When Jasper emerges to release him, blinking owlishly, she snarls “You are absolutely useless,” and eases Mofi’s sleeping head off her shoulder.
—
Jasper is upset when he returns: he calls, anxiously, for Raven, who returns with Bellamy. He is drifting between consciousness and unconsciousness, vaguely apprehensive about them but mostly uncaring. But not really in a numb way. In a good way.
They had let him make his way down the stairs by himself, without his hands or eyes to guide him: the unknowing descent into darkness, and below, and below, and below. That keeps replaying in his mind, again and again, but he doesn’t really have any feelings about it. It’s kind of annoying, is all.
Bellamy is saying something. Bellamy is saying “Should we blindfold him again?” and Jasper is making some kind of concerned noise.
“We’re in a cave,” snaps Murphy. “The secret’s fucking out.”
He wishes he knew more than that. He wishes he had any useful information, but he has never been this far out of the woods before, and the Rover took too many twists to untangle from Jasper’s constant jostling and the noise in his ears and around him.
Bellamy makes a scowling sound, kind of, and then pulls him to his feet. Jasper touches the wall, and the room lights up around him. Forward and to the left, there’s a kind of half door that leads to an officey space, which is full of Raven typing away and — the backpack. The backpack. The power source — He should —
“Murphy,” Bellamy is saying. “Eyes on me. Murphy,” a warning. He snaps his gaze back to Bellamy, trying to at least look like he’s listening. Bellamy reaches around him and uncuffs his hands: he lets them drop, stares at Bellamy.
He takes a breath.
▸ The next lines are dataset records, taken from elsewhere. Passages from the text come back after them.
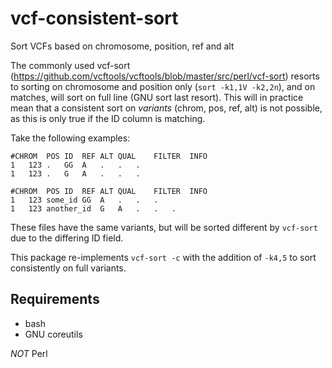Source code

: # vcf-consistent-sort
Sort VCFs based on chromosome, position, ref and alt

The commonly used vcf-sort (https://github.com/vcftools/vcftools/blob/master/src/perl/vcf-sort) resorts to sorting on chromosome and position only (`sort -k1,1V -k2,2n`), and on matches, will sort on full line (GNU sort last resort). This will in practice mean that a consistent sort on _variants_ (chrom, pos, ref, alt) is not possible, as this is only true if the ID column is matching.

Take the following examples:

```
#CHROM	POS	ID	REF	ALT	QUAL	FILTER	INFO
1	123	.	GG	A	.	.	.
1	123	.	G	A	.	.	.
```

```
#CHROM	POS	ID	REF	ALT	QUAL	FILTER	INFO
1	123	some_id	GG	A	.	.	.
1	123	another_id	G	A	.	.	.
```

These files have the same variants, but will be sorted different by `vcf-sort` due to the differing ID field.

This package re-implements `vcf-sort -c` with the addition of `-k4,5` to sort consistently on full variants.

## Requirements

- bash
- GNU coreutils

*NOT* Perl
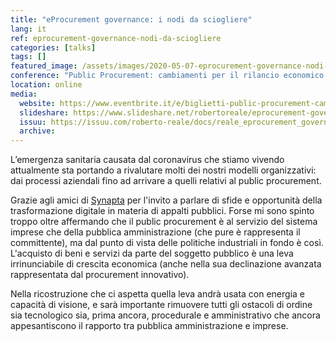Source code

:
 ```yaml
---
title: "eProcurement governance: i nodi da sciogliere"
lang: it
ref: eprocurement-governance-nodi-da-sciogliere
categories: [talks]
tags: []
featured_image: /assets/images/2020-05-07-eprocurement-governance-nodi-da-sciogliere.jpg
conference: "Public Procurement: cambiamenti per il rilancio economico dopo l’emergenza"
location: online
media:
  website: https://www.eventbrite.it/e/biglietti-public-procurement-cambiamenti-per-il-rilancio-economico-dopo-lemergenza-103682671662
  slideshare: https://www.slideshare.net/robertoreale/eprocurement-governance-i-nodi-da-sciogliere
  issuu: https://issuu.com/roberto-reale/docs/reale_eprocurement_governance_20200507
  archive:
---
```


L’emergenza sanitaria causata dal coronavirus che stiamo vivendo attualmente sta portando a rivalutare molti dei nostri modelli organizzativi: dai processi aziendali fino ad arrivare a quelli relativi al public procurement.

Grazie agli amici di [Synapta](https://synapta.it/) per l'invito a parlare di sfide e opportunità della trasformazione digitale in materia di appalti pubblici. Forse mi sono spinto troppo oltre affermando che il public procurement è al servizio del sistema imprese che della pubblica amministrazione (che pure è rappresenta il committente), ma dal punto di vista delle politiche industriali in fondo è così. L'acquisto di beni e servizi da parte del soggetto pubblico è una leva irrinunciabile di crescita economica (anche nella sua declinazione avanzata rappresentata dal procurement innovativo).

Nella ricostruzione che ci aspetta quella leva andrà usata con energia e capacità di visione, e sarà importante rimuovere tutti gli ostacoli di ordine sia tecnologico sia, prima ancora, procedurale e amministrativo che ancora appesantiscono il rapporto tra pubblica amministrazione e imprese.
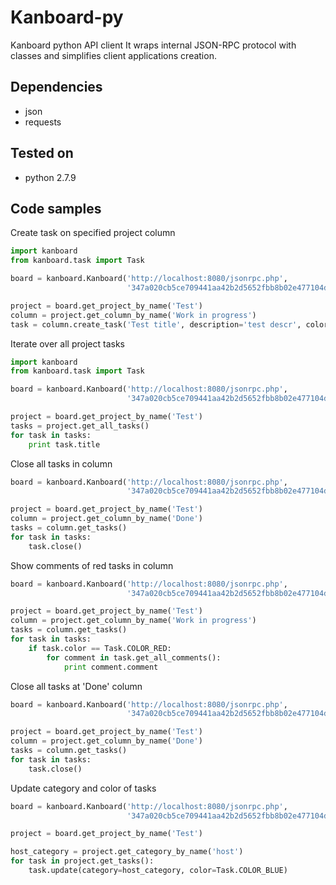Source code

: Kanboard-py
===========

Kanboard python API client
It wraps internal JSON-RPC protocol with classes and simplifies client applications creation.

Dependencies
------------
- json
- requests

Tested on
---------
- python 2.7.9

Code samples
------------

Create task on specified project column
```python
import kanboard
from kanboard.task import Task

board = kanboard.Kanboard('http://localhost:8080/jsonrpc.php',
                          '347a020cb5ce709441aa42b2d5652fbb8b02e477104d1d9789f7b2d40df0')

project = board.get_project_by_name('Test')
column = project.get_column_by_name('Work in progress')
task = column.create_task('Test title', description='test descr', color=Task.COLOR_ORANGE)
```

Iterate over all project tasks
```python
import kanboard
from kanboard.task import Task

board = kanboard.Kanboard('http://localhost:8080/jsonrpc.php',
                          '347a020cb5ce709441aa42b2d5652fbb8b02e477104d1d9789f7b2d40df0')

project = board.get_project_by_name('Test')
tasks = project.get_all_tasks()
for task in tasks:
    print task.title
```

Close all tasks in column
```python
board = kanboard.Kanboard('http://localhost:8080/jsonrpc.php',
                          '347a020cb5ce709441aa42b2d5652fbb8b02e477104d1d9789f7b2d40df0')

project = board.get_project_by_name('Test')
column = project.get_column_by_name('Done')
tasks = column.get_tasks()
for task in tasks:
    task.close()
```

Show comments of red tasks in column
```python
board = kanboard.Kanboard('http://localhost:8080/jsonrpc.php',
                          '347a020cb5ce709441aa42b2d5652fbb8b02e477104d1d9789f7b2d40df0')

project = board.get_project_by_name('Test')
column = project.get_column_by_name('Work in progress')
tasks = column.get_tasks()
for task in tasks:
    if task.color == Task.COLOR_RED:
        for comment in task.get_all_comments():
            print comment.comment
```

Close all tasks at 'Done' column
```python
board = kanboard.Kanboard('http://localhost:8080/jsonrpc.php',
                          '347a020cb5ce709441aa42b2d5652fbb8b02e477104d1d9789f7b2d40df0')

project = board.get_project_by_name('Test')
column = project.get_column_by_name('Done')
tasks = column.get_tasks()
for task in tasks:
    task.close()
```

Update category and color of tasks
```python
board = kanboard.Kanboard('http://localhost:8080/jsonrpc.php',
                          '347a020cb5ce709441aa42b2d5652fbb8b02e477104d1d9789f7b2d40df0')

project = board.get_project_by_name('Test')

host_category = project.get_category_by_name('host')
for task in project.get_tasks():
    task.update(category=host_category, color=Task.COLOR_BLUE)
```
He shakes out his arms, lets his nerve endings wake up. Keeps staring at Bellamy.
“Why did A.L.I.E need to go to Polis?” asks Bellamy, his eyes narrowed.
<Find out where this is going.>
He shrugs. “Reasons,” he says.
Bellamy sighs. He takes Murphy’s wrists again, hesitating on the one that feels weird, but he cuffs them back together all the same, this time in front of him. Miller has replaced Jasper in the room. Miller is holding a shocklash. Miller is stepping forward.
He doesn’t like where this is going.